What you need to do =>
From top to bottom, each entry below must be reproduced exactly.

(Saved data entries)
*** Begin section ***

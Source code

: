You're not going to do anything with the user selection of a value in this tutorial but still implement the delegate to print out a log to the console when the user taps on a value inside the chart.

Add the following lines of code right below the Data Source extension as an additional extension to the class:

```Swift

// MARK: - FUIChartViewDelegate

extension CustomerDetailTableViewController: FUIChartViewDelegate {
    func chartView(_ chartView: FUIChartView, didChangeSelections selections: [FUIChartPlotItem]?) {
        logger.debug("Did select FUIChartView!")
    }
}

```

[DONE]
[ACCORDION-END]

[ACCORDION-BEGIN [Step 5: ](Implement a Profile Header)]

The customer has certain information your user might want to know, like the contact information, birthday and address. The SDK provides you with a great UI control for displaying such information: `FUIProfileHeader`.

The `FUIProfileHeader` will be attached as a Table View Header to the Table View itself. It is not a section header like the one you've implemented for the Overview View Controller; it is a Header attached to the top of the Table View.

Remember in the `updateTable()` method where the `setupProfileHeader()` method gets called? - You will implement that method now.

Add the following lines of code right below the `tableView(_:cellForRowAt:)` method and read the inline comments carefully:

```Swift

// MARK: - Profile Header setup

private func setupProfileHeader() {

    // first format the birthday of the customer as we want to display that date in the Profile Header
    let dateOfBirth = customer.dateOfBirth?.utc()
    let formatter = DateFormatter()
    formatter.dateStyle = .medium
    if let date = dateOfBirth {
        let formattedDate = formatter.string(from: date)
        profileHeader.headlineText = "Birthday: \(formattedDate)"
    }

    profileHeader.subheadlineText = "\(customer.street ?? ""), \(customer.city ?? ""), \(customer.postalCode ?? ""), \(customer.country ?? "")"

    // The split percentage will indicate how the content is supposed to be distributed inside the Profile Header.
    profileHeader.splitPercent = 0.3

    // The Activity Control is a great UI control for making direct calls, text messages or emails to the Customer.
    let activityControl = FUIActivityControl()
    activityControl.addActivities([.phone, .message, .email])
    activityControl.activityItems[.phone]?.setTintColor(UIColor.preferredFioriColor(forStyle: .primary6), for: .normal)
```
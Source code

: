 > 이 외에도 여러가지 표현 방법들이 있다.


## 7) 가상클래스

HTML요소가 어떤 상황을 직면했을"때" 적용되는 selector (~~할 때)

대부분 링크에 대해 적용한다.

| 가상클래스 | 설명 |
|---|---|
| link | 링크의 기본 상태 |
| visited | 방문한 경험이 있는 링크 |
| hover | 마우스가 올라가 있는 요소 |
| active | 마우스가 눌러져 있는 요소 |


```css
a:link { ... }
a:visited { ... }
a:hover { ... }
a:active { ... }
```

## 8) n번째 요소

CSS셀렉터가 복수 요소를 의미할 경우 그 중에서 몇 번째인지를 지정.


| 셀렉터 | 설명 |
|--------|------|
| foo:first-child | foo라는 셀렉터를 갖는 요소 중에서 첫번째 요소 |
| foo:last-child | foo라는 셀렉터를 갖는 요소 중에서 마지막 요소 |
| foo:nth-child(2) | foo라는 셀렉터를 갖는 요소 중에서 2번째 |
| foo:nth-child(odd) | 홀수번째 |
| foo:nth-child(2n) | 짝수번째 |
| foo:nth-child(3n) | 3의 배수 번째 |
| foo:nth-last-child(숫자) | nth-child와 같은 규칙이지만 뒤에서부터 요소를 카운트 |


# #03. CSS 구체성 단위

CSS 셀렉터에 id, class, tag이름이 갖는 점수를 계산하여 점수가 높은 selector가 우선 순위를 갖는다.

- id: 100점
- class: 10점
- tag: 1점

*** End section ***

Task answer =>
Source code

:You're not going to do anything with the user selection of a value in this tutorial but still implement the delegate to print out a log to the console when the user taps on a value inside the chart.

Add the following lines of code right below the Data Source extension as an additional extension to the class:

```Swift

// MARK: - FUIChartViewDelegate

extension CustomerDetailTableViewController: FUIChartViewDelegate {
    func chartView(_ chartView: FUIChartView, didChangeSelections selections: [FUIChartPlotItem]?) {
        logger.debug("Did select FUIChartView!")
    }
}

```

[DONE]
[ACCORDION-END]

[ACCORDION-BEGIN [Step 5: ](Implement a Profile Header)]

The customer has certain information your user might want to know, like the contact information, birthday and address. The SDK provides you with a great UI control for displaying such information: `FUIProfileHeader`.

The `FUIProfileHeader` will be attached as a Table View Header to the Table View itself. It is not a section header like the one you've implemented for the Overview View Controller; it is a Header attached to the top of the Table View.

Remember in the `updateTable()` method where the `setupProfileHeader()` method gets called? - You will implement that method now.

Add the following lines of code right below the `tableView(_:cellForRowAt:)` method and read the inline comments carefully:

```Swift

// MARK: - Profile Header setup

private func setupProfileHeader() {

    // first format the birthday of the customer as we want to display that date in the Profile Header
    let dateOfBirth = customer.dateOfBirth?.utc()
    let formatter = DateFormatter()
    formatter.dateStyle = .medium
    if let date = dateOfBirth {
        let formattedDate = formatter.string(from: date)
        profileHeader.headlineText = "Birthday: \(formattedDate)"
    }

    profileHeader.subheadlineText = "\(customer.street ?? ""), \(customer.city ?? ""), \(customer.postalCode ?? ""), \(customer.country ?? "")"

    // The split percentage will indicate how the content is supposed to be distributed inside the Profile Header.
    profileHeader.splitPercent = 0.3

    // The Activity Control is a great UI control for making direct calls, text messages or emails to the Customer.
    let activityControl = FUIActivityControl()
    activityControl.addActivities([.phone, .message, .email])
    activityControl.activityItems[.phone]?.setTintColor(UIColor.preferredFioriColor(forStyle: .primary6), for: .normal)
```
Source code

: > 이 외에도 여러가지 표현 방법들이 있다.


## 7) 가상클래스

HTML요소가 어떤 상황을 직면했을"때" 적용되는 selector (~~할 때)

대부분 링크에 대해 적용한다.

| 가상클래스 | 설명 |
|---|---|
| link | 링크의 기본 상태 |
| visited | 방문한 경험이 있는 링크 |
| hover | 마우스가 올라가 있는 요소 |
| active | 마우스가 눌러져 있는 요소 |


```css
a:link { ... }
a:visited { ... }
a:hover { ... }
a:active { ... }
```

## 8) n번째 요소

CSS셀렉터가 복수 요소를 의미할 경우 그 중에서 몇 번째인지를 지정.


| 셀렉터 | 설명 |
|--------|------|
| foo:first-child | foo라는 셀렉터를 갖는 요소 중에서 첫번째 요소 |
| foo:last-child | foo라는 셀렉터를 갖는 요소 중에서 마지막 요소 |
| foo:nth-child(2) | foo라는 셀렉터를 갖는 요소 중에서 2번째 |
| foo:nth-child(odd) | 홀수번째 |
| foo:nth-child(2n) | 짝수번째 |
| foo:nth-child(3n) | 3의 배수 번째 |
| foo:nth-last-child(숫자) | nth-child와 같은 규칙이지만 뒤에서부터 요소를 카운트 |


# #03. CSS 구체성 단위

CSS 셀렉터에 id, class, tag이름이 갖는 점수를 계산하여 점수가 높은 selector가 우선 순위를 갖는다.

- id: 100점
- class: 10점
- tag: 1점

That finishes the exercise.